Morrisey’s office can use the money for direct and indirect administrative costs, litigation costs and services or hold it for the Legislature to appropriate it. The money also can be used for distribution to taxpayers and/or consumers, according to the settlement.

There is a 5% cap on attorney fees for outside counsel, Morrisey said.

Johnson & Johnson will have to pay $2.4 million to the state in the next 30 days, another $1 million in May 2021 and the final $500,000 in September 2021, according to the settlement.

In the lawsuit, the state claimed Johnson & Johnson, along with subsidiaries Ethicon Inc. and Ethicon US LLC, misrepresented the effectiveness, properties, risks and safety history of the surgical mesh products in marketing and educational materials provided to patients and doctors, in personal meetings and in published medical articles.

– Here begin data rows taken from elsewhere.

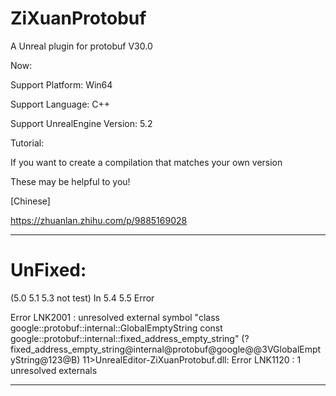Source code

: # ZiXuanProtobuf

A Unreal plugin for protobuf V30.0

Now:

  Support Platform: Win64
  
  Support Language: C++
  
  Support UnrealEngine Version: 5.2

Tutorial:

 If you want to create a compilation that matches your own version
 
 These may be helpful to you!
 
 [Chinese]
 
 https://zhuanlan.zhihu.com/p/9885169028

---------------------------------------------------------------------------------

# UnFixed:

(5.0 5.1 5.3 not test)
In 5.4 5.5 Error

Error LNK2001 : unresolved external symbol "class google::protobuf::internal::GlobalEmptyString const google::protobuf::internal::fixed_address_empty_string" (?fixed_address_empty_string@internal@protobuf@google@@3VGlobalEmptyString@123@B) 11>UnrealEditor-ZiXuanProtobuf.dll: Error LNK1120 : 1 unresolved externals

---------------------------------------------------------------------------------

The Attorney General alleged informational and marketing materials for the companies’ surgical mesh devices consistently omitted or concealed complications.

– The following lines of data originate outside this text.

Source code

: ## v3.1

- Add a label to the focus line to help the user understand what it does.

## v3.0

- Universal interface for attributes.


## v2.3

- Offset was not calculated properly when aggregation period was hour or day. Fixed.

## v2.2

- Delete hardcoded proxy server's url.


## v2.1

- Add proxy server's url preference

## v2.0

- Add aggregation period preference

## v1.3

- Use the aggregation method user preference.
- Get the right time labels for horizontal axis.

The settlement also resolves allegations that Johnson & Johnson and Medical Device Services Inc., formerly known as Depuy Inc. and Depuy Orthopedics, deceptively and unlawfully marketed, promoted and sold the ASR XL, Acetabular, ASR Hip Resurfacing and Pinnacle Ultamet metal-on-metal hip replacement systems, according to the news release.

Surgical mesh is used in the treatment of conditions caused by weakened or damaged tissues and muscles in the pelvic floor area, leading to what is commonly called a pelvic floor collapse, according to the news release. These conditions affect approximately one-third to one-half of women.